The money has gone to 204,434 individuals and businesses, mainly in the five-state Gulf region: Alabama, Florida, Louisiana, Mississippi and Texas, the Gulf Coast Claims Facility (GCCF) said Tuesday.

The compensation fund was created four months after the April 2010 explosion on BP's Deepwater Horizon rig in the Gulf caused the biggest maritime oil spill in history.

Set up by the Obama administration and financed by BP, the independent $20 billion fund operates on behalf of BP to meet its US legal obligations to compensate victims.

The GCCF processed about one million claims in its first year of operation, the fund said in a report.

It noted conflicting views with BP over who should be compensated for damages.

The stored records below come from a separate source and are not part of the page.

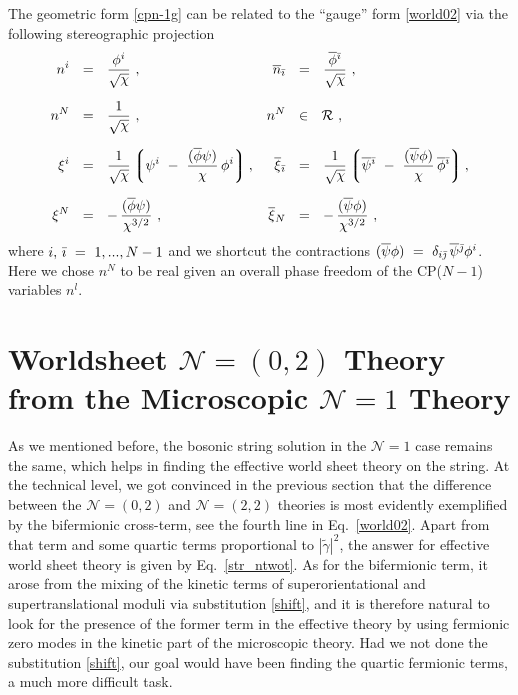 \documentclass[12pt]{article}
\newcommand{\ntwot}{${\mathcal N}= \left(2,2\right) $ }
\newcommand{\ntwoo}{${\mathcal N}= \left(0,2\right) $ }
\newcommand{\none}{${\mathcal N}=1$ }
\newcommand{\wt}{\widetilde}
\newcommand{\ov}{\overline}
\newcommand{\mc}[1]{\mathcal{#1}}
\newcommand{\lgr}{\left\lgroup}
\newcommand{\rgr}{\right\rgroup}
\newcommand{\tgamma}{\wt{\gamma}}
\begin{document}
	The geometric form \eqref{cpn-1g} can be related to the ``gauge'' form \eqref{world02}
	via the following stereographic projection
\begin{align*}
%
	n^i & ~~=~~ \frac{\phi^i}{\sqrt{\chi}}~,
	& 
	\ov{n}_\bi & ~~=~~ \frac{\ov{\phi}{}^\bi}{\sqrt{\chi}}~,
\\[2mm]
%
	n^N & ~~=~~ \frac{1}{\sqrt{\chi}}~,
	& n^N & ~~\in~~ \mc{R}~,
\\[2mm]
%
	\xi^i & ~~=~~ \frac{1}{\sqrt{\chi}} \lgr \psi^i ~-~ \frac{(\ov{\phi}\psi)}{\chi}\,\phi^i \rgr,
	& 
	\ov{\xi}{}_\bi & ~~=~~ \frac{1}{\sqrt{\chi}} 
					\lgr \ov{\psi}{}^\bi ~-~ \frac{(\ov{\psi}\phi)}{\chi}\, \ov{\phi}{}^\bi \rgr,
\\[2mm]
%
	\xi^N & ~~=~~ -\, \frac{(\ov{\phi} \psi)}{\chi^{3/2}}~,
	&
	\ov{\xi}{}_N & ~~=~~ -\, \frac{(\ov{\psi} \phi)}{\chi^{3/2}}~,
\end{align*}
	where $	i,\, {\bar \imath} ~=~ 1, ..., N-1 $ and we shortcut the contractions 
	$ (\ov{\psi} \phi) ~=~ \delta_{i\bj}\, \ov{\psi}{}^\bj \phi^i $.
	Here we chose $ n^N $ to be real given an overall phase freedom of the CP($N-1$) variables $ n^l $.


%
%
\section{Worldsheet \boldmath\ntwoo Theory from the Microscopic \boldmath\none Theory}
\label{WS}
\setcounter{equation}{0}

	As we mentioned before, the bosonic string solution in the \none case remains the same,
	which helps in finding the effective world sheet theory on the string. 
	At the technical level, we got convinced in the previous section that the difference
	between the \ntwoo and \ntwot theories is most evidently exemplified by the bifermionic cross-term,
	see the fourth line in Eq.~\eqref{world02}.
	Apart from that term and some quartic terms proportional to $|\tgamma|^2$, the answer for effective 
	world sheet theory is given by Eq.~\eqref{str_ntwot}.
	As for the bifermionic term, it arose from the mixing of the kinetic terms of 
	superorientational and supertranslational moduli via substitution \eqref{shift}, and it is therefore 
	natural to look for the presence of the former term in the effective theory by using fermionic zero modes 
	in the kinetic part of the microscopic theory. 
	Had we not done the substitution \eqref{shift}, our goal would have been finding the quartic fermionic terms,
	a much more difficult task. 
\end{document}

"BP has often assumed public positions concerning claimant eligibility criteria and damage calculation methodologies directly at odds with the findings and determinations of the GCCF," the fund said.

In early July, BP appeared to be looking to limit the payouts, filing a document with the GCCF stating that "the current economic data do not suggest that individual and business claimants face a material risk of future loss caused by the Deepwater Horizon oil spill."

The British oil giant is responsible for covering the costs of the cleanup, restoring the damage, paying huge environmental fines, and compensating people whose livelihoods were affected by the disaster.

Hundreds of miles of fragile coastal wetlands and beaches were contaminated and a third of the Gulf's rich US waters were closed to fishing after the April 20, 2010, explosion that killed 11 workers and sank the Deepwater Horizon.

By the time the well was capped 87 days later, 4.9 million barrels (206 million gallons) of oil had gushed out into the Gulf from the well, some 50 miles (80 kilometers) off the coast of Louisiana.

BP estimated in its second-quarter earnings report that the spill would ultimately cost $41.3 billion and warned of "significant uncertainty" surrounding the company's ultimate exposure.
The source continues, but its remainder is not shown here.